*Task to complete*.
Among the lines below, tally those that contain "visible" and respond with the total only.

+ + +

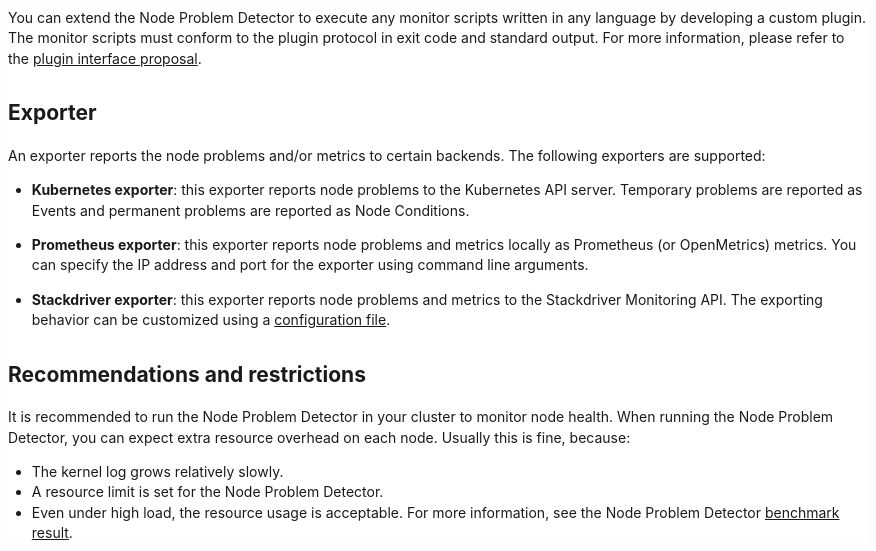 You can extend the Node Problem Detector to execute any monitor scripts written in any language by developing a custom plugin. The monitor scripts must conform to the plugin protocol in exit code and standard output. For more information, please refer to the [plugin interface proposal](https://docs.google.com/document/d/1jK_5YloSYtboj-DtfjmYKxfNnUxCAvohLnsH5aGCAYQ/edit).

## Exporter[](https://kubernetes.io/docs/tasks/debug/debug-cluster/monitor-node-health/#exporter)

An exporter reports the node problems and/or metrics to certain backends. The following exporters are supported:

- **Kubernetes exporter**: this exporter reports node problems to the Kubernetes API server. Temporary problems are reported as Events and permanent problems are reported as Node Conditions.
    
- **Prometheus exporter**: this exporter reports node problems and metrics locally as Prometheus (or OpenMetrics) metrics. You can specify the IP address and port for the exporter using command line arguments.
    
- **Stackdriver exporter**: this exporter reports node problems and metrics to the Stackdriver Monitoring API. The exporting behavior can be customized using a [configuration file](https://github.com/kubernetes/node-problem-detector/blob/v0.8.12/config/exporter/stackdriver-exporter.json).
    

## Recommendations and restrictions[](https://kubernetes.io/docs/tasks/debug/debug-cluster/monitor-node-health/#recommendations-and-restrictions)

It is recommended to run the Node Problem Detector in your cluster to monitor node health. When running the Node Problem Detector, you can expect extra resource overhead on each node. Usually this is fine, because:

- The kernel log grows relatively slowly.
- A resource limit is set for the Node Problem Detector.
- Even under high load, the resource usage is acceptable. For more information, see the Node Problem Detector [benchmark result](https://github.com/kubernetes/node-problem-detector/issues/2#issuecomment-220255629).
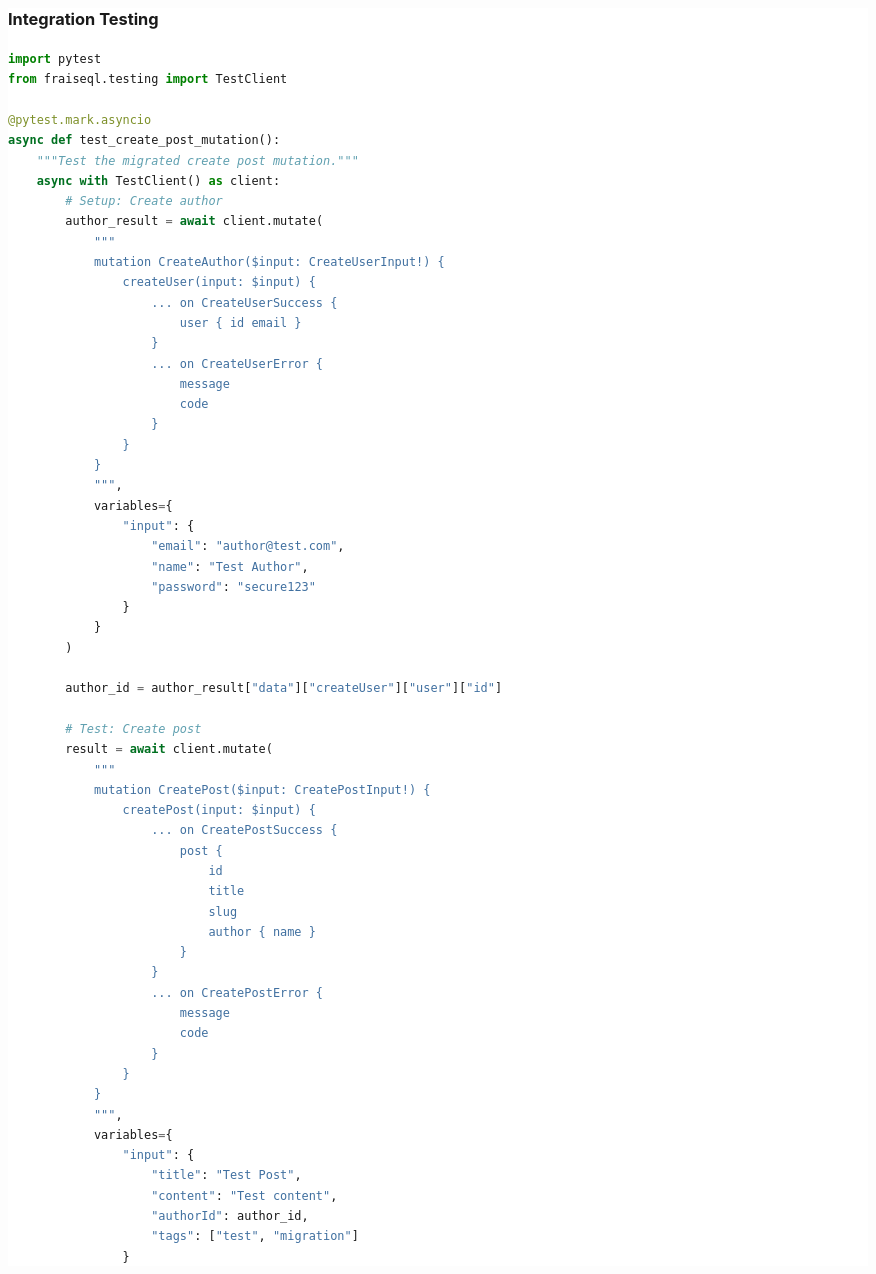 ### Integration Testing

```python
import pytest
from fraiseql.testing import TestClient

@pytest.mark.asyncio
async def test_create_post_mutation():
    """Test the migrated create post mutation."""
    async with TestClient() as client:
        # Setup: Create author
        author_result = await client.mutate(
            """
            mutation CreateAuthor($input: CreateUserInput!) {
                createUser(input: $input) {
                    ... on CreateUserSuccess {
                        user { id email }
                    }
                    ... on CreateUserError {
                        message
                        code
                    }
                }
            }
            """,
            variables={
                "input": {
                    "email": "author@test.com",
                    "name": "Test Author",
                    "password": "secure123"
                }
            }
        )

        author_id = author_result["data"]["createUser"]["user"]["id"]

        # Test: Create post
        result = await client.mutate(
            """
            mutation CreatePost($input: CreatePostInput!) {
                createPost(input: $input) {
                    ... on CreatePostSuccess {
                        post {
                            id
                            title
                            slug
                            author { name }
                        }
                    }
                    ... on CreatePostError {
                        message
                        code
                    }
                }
            }
            """,
            variables={
                "input": {
                    "title": "Test Post",
                    "content": "Test content",
                    "authorId": author_id,
                    "tags": ["test", "migration"]
                }
```
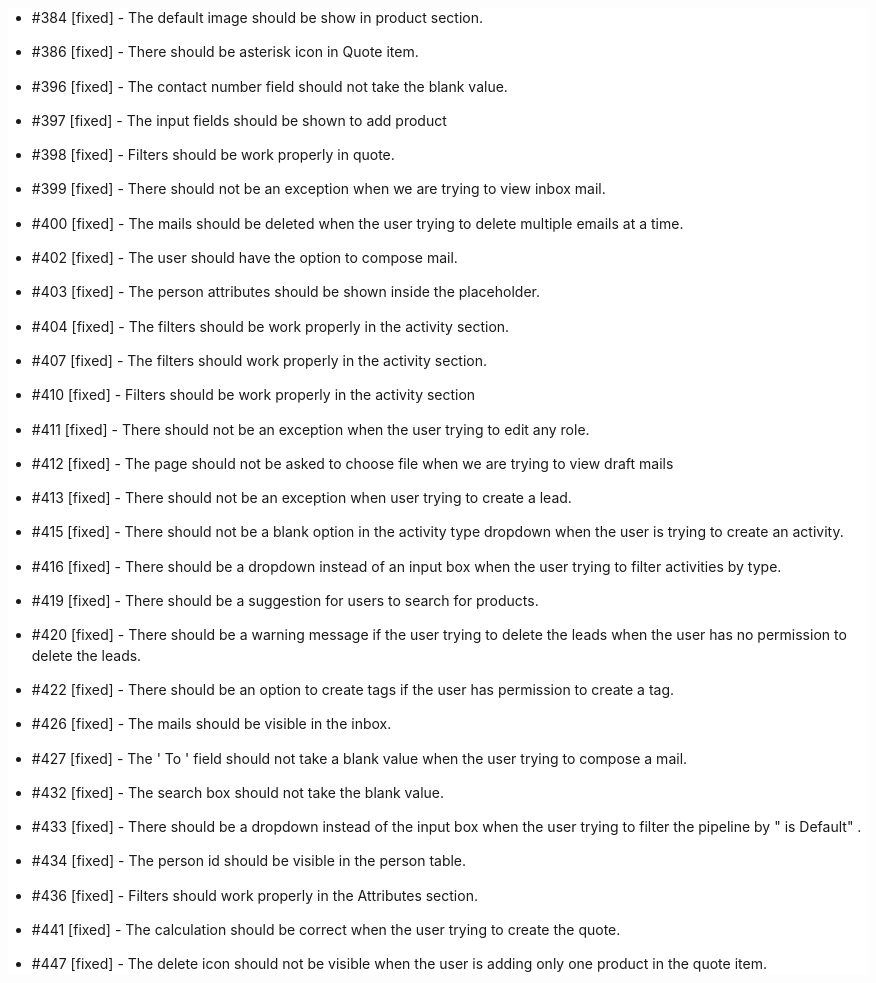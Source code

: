 * #384 [fixed] - The default image should be show in product section.

* #386 [fixed] - There should be asterisk icon in Quote item.

* #396 [fixed] - The contact number field should not take the blank value.

* #397 [fixed] - The input fields should be shown to add product

* #398 [fixed] - Filters should be work properly in quote.

* #399 [fixed] - There should not be an exception when we are trying to view inbox mail.

* #400 [fixed] - The mails should be deleted when the user trying to delete multiple emails at a time.

* #402 [fixed] - The user should have the option to compose mail.

* #403 [fixed] - The person attributes should be shown inside the placeholder.

* #404 [fixed] - The filters should be work properly in the activity section.

* #407 [fixed] - The filters should work properly in the activity section.

* #410 [fixed] - Filters should be work properly in the activity section

* #411 [fixed] - There should not be an exception when the user trying to edit any role.

* #412 [fixed] - The page should not be asked to choose file when we are trying to view draft mails

* #413 [fixed] - There should not be an exception when user trying to create a lead.

* #415 [fixed] - There should not be a blank option in the activity type dropdown when the user is trying to create an activity.

* #416 [fixed] - There should be a dropdown instead of an input box when the user trying to filter activities by type.

* #419 [fixed] - There should be a suggestion for users to search for products.

* #420 [fixed] - There should be a warning message if the user trying to delete the leads when the user has no permission to delete the leads.

* #422 [fixed] - There should be an option to create tags if the user has permission to create a tag.

* #426 [fixed] - The mails should be visible in the inbox.

* #427 [fixed] - The ' To ' field should not take a blank value when the user trying to compose a mail.

* #432 [fixed] - The search box should not take the blank value.

* #433 [fixed] - There should be a dropdown instead of the input box when the user trying to filter the pipeline by " is Default" .

* #434 [fixed] - The person id should be visible in the person table.

* #436 [fixed] - Filters should work properly in the Attributes section.

* #441 [fixed] - The calculation should be correct when the user trying to create the quote.

* #447 [fixed] - The delete icon should not be visible when the user is adding only one product in the quote item.
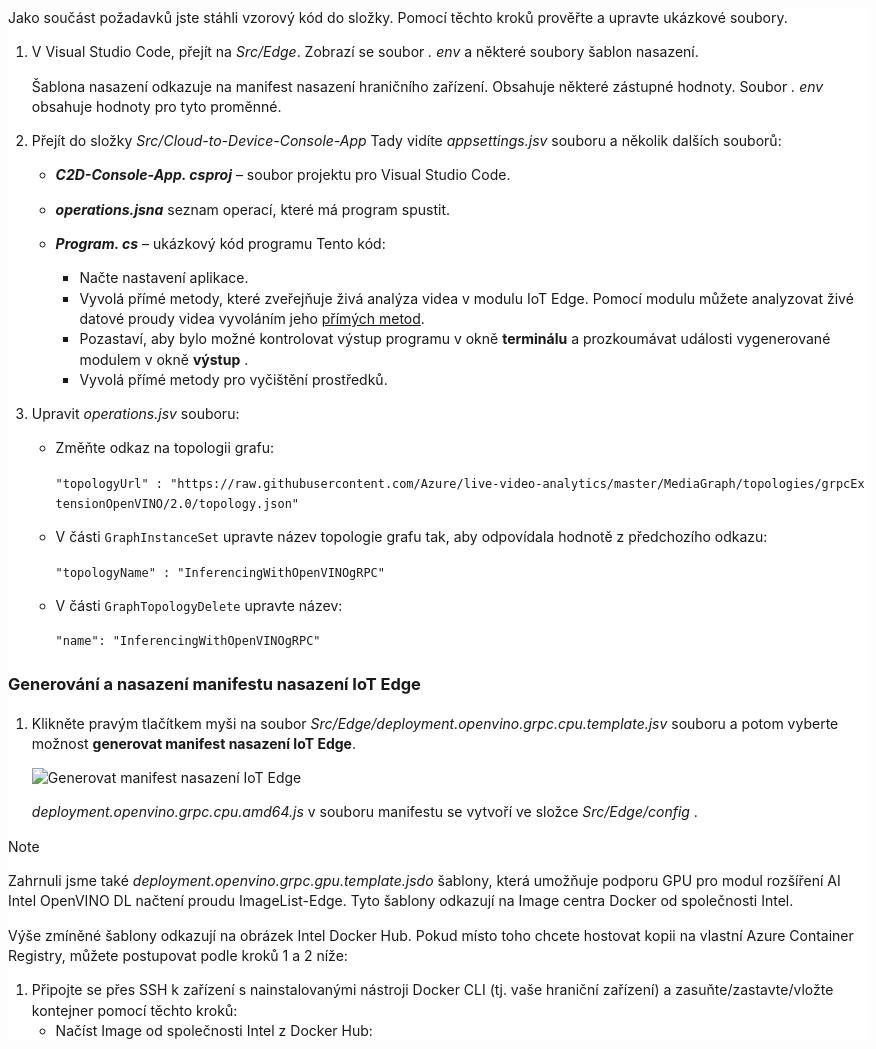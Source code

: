 Jako součást požadavků jste stáhli vzorový kód do složky. Pomocí těchto kroků prověřte a upravte ukázkové soubory.

1. V Visual Studio Code, přejít na *Src/Edge*. Zobrazí se soubor *. env* a některé soubory šablon nasazení.

    Šablona nasazení odkazuje na manifest nasazení hraničního zařízení. Obsahuje některé zástupné hodnoty. Soubor *. env* obsahuje hodnoty pro tyto proměnné.

1. Přejít do složky *Src/Cloud-to-Device-Console-App* Tady vidíte *appsettings.jsv* souboru a několik dalších souborů:

    * ***C2D-Console-App. csproj*** – soubor projektu pro Visual Studio Code.
    * ***operations.jsna*** seznam operací, které má program spustit.
    * ***Program. cs*** – ukázkový kód programu Tento kód:

        * Načte nastavení aplikace.
        * Vyvolá přímé metody, které zveřejňuje živá analýza videa v modulu IoT Edge. Pomocí modulu můžete analyzovat živé datové proudy videa vyvoláním jeho [přímých metod](direct-methods.md).
        * Pozastaví, aby bylo možné kontrolovat výstup programu v okně **terminálu** a prozkoumávat události vygenerované modulem v okně **výstup** .
        * Vyvolá přímé metody pro vyčištění prostředků.


1. Upravit *operations.jsv* souboru:
    * Změňte odkaz na topologii grafu:

        `"topologyUrl" : "https://raw.githubusercontent.com/Azure/live-video-analytics/master/MediaGraph/topologies/grpcExtensionOpenVINO/2.0/topology.json"`

    * V části `GraphInstanceSet` upravte název topologie grafu tak, aby odpovídala hodnotě z předchozího odkazu:

      `"topologyName" : "InferencingWithOpenVINOgRPC"`

    * V části `GraphTopologyDelete` upravte název:

      `"name": "InferencingWithOpenVINOgRPC"`

### <a name="generate-and-deploy-the-iot-edge-deployment-manifest"></a>Generování a nasazení manifestu nasazení IoT Edge

1. Klikněte pravým tlačítkem myši na soubor *Src/Edge/deployment.openvino.grpc.cpu.template.jsv* souboru a potom vyberte možnost **generovat manifest nasazení IoT Edge**.

    ![Generovat manifest nasazení IoT Edge](./media/use-intel-openvino-tutorial/generate-deployment-manifest.png)  

    *deployment.openvino.grpc.cpu.amd64.js* v souboru manifestu se vytvoří ve složce *Src/Edge/config* .

> [!NOTE]
> Zahrnuli jsme také *deployment.openvino.grpc.gpu.template.jsdo* šablony, která umožňuje podporu GPU pro modul rozšíření AI Intel OpenVINO DL načtení proudu ImageList-Edge. Tyto šablony odkazují na Image centra Docker od společnosti Intel.

Výše zmíněné šablony odkazují na obrázek Intel Docker Hub. Pokud místo toho chcete hostovat kopii na vlastní Azure Container Registry, můžete postupovat podle kroků 1 a 2 níže:
1. Připojte se přes SSH k zařízení s nainstalovanými nástroji Docker CLI (tj. vaše hraniční zařízení) a zasuňte/zastavte/vložte kontejner pomocí těchto kroků:
    * Načíst Image od společnosti Intel z Docker Hub:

+ + +

*Result for this task*.
3